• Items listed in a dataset
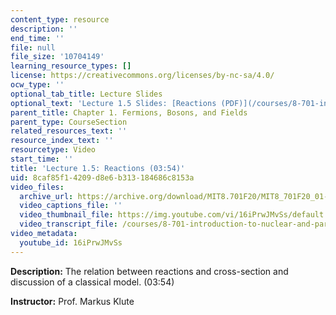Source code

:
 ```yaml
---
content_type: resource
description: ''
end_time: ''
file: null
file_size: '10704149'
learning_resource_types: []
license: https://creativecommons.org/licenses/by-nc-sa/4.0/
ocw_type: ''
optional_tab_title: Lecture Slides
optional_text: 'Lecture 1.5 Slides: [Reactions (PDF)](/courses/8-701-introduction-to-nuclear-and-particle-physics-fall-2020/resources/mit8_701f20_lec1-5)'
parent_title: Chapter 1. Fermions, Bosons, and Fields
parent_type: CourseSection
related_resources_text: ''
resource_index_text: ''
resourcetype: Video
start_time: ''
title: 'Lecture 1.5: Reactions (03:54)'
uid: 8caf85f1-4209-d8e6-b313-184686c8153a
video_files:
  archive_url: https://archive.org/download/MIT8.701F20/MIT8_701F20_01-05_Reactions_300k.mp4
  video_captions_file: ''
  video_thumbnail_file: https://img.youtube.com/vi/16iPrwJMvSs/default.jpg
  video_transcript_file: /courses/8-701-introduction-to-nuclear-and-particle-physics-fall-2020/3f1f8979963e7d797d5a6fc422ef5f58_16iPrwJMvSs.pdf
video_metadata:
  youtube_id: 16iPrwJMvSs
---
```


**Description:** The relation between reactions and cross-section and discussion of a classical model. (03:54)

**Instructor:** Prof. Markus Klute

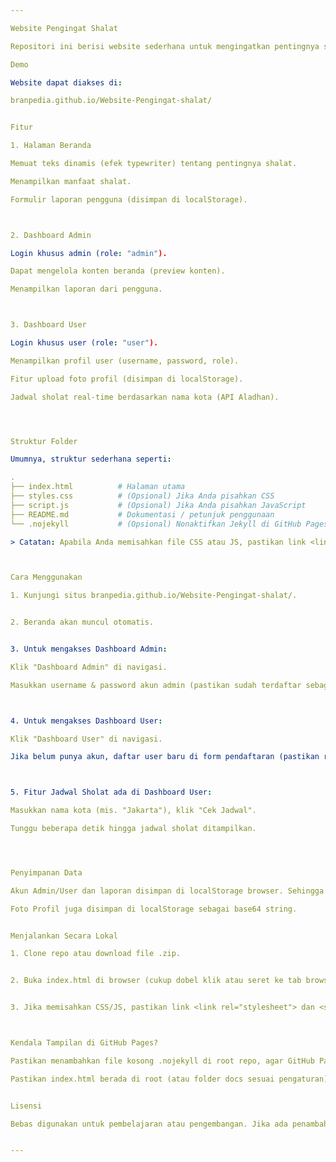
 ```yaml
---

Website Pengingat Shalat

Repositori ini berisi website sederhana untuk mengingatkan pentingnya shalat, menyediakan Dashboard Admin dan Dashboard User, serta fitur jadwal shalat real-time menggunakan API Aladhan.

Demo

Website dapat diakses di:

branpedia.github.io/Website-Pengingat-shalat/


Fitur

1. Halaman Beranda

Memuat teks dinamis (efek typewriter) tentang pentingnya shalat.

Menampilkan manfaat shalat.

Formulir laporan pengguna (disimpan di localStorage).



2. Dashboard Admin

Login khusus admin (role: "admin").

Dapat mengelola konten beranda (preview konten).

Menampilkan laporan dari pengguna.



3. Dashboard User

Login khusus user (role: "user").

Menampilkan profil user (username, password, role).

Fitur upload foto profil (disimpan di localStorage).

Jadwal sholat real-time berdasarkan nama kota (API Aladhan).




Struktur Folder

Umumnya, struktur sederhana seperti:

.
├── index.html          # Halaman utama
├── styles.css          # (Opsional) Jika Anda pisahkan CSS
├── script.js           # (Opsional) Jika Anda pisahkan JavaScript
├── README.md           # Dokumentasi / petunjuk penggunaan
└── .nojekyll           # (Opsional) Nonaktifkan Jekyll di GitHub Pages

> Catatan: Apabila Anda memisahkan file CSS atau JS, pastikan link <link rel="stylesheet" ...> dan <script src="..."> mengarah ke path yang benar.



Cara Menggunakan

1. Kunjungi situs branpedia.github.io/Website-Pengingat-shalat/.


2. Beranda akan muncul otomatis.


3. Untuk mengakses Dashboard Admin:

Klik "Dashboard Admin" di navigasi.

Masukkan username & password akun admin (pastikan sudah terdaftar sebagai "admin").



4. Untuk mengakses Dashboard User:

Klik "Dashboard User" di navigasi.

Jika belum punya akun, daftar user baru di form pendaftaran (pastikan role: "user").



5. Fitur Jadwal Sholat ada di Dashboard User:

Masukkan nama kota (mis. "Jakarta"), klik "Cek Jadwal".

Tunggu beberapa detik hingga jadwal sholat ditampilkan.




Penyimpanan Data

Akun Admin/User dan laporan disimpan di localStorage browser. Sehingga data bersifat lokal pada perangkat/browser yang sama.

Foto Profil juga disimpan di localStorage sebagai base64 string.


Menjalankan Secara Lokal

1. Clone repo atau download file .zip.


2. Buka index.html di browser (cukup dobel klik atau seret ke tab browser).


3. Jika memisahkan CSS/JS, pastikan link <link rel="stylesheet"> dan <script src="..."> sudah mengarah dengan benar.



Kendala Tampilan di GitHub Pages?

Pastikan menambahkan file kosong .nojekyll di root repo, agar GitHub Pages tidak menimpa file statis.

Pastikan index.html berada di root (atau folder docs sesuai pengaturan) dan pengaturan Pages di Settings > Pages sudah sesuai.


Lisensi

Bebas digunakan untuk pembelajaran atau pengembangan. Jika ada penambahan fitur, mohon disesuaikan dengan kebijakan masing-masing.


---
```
* * *
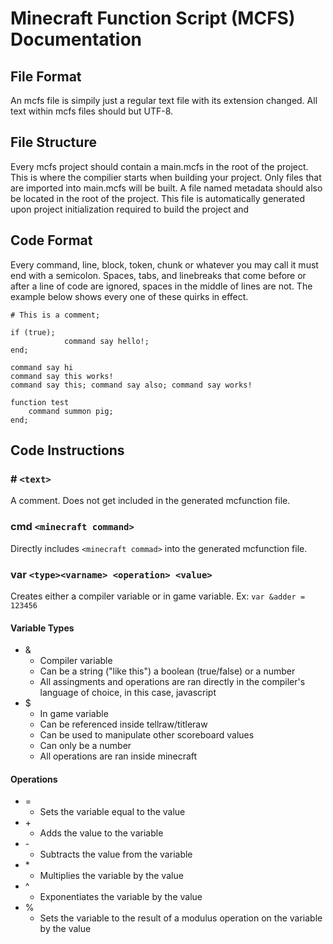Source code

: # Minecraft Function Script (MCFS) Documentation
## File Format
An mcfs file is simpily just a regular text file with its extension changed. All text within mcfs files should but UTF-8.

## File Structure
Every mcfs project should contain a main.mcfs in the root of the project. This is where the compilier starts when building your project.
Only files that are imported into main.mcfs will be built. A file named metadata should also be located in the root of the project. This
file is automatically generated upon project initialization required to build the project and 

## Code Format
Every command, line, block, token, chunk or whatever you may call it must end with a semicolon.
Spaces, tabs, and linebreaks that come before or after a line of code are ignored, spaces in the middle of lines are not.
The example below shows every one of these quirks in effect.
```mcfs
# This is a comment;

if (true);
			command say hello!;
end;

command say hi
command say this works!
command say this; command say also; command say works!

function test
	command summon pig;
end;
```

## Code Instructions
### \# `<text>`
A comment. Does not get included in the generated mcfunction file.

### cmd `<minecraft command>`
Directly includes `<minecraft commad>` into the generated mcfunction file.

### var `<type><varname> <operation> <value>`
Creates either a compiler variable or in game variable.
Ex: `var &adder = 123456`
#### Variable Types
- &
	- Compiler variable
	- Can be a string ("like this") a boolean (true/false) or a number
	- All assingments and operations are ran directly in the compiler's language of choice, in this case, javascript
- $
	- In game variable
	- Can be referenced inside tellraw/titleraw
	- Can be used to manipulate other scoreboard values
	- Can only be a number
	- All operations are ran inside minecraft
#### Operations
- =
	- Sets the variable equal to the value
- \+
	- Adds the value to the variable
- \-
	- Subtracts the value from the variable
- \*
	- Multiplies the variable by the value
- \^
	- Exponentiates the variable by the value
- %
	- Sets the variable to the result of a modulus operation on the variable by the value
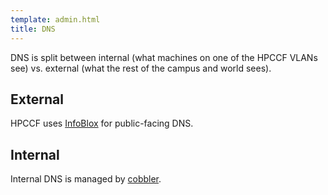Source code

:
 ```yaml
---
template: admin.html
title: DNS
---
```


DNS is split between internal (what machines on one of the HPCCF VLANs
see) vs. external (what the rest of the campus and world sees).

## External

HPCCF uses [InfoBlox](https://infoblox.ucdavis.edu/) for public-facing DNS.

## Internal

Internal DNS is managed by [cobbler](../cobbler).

• Task to complete
Identify all lines in the records above with the word "sebagai".

• Written response
Masukkan username & password akun admin (pastikan sudah terdaftar sebagai "admin").
Foto Profil juga disimpan di localStorage sebagai base64 string.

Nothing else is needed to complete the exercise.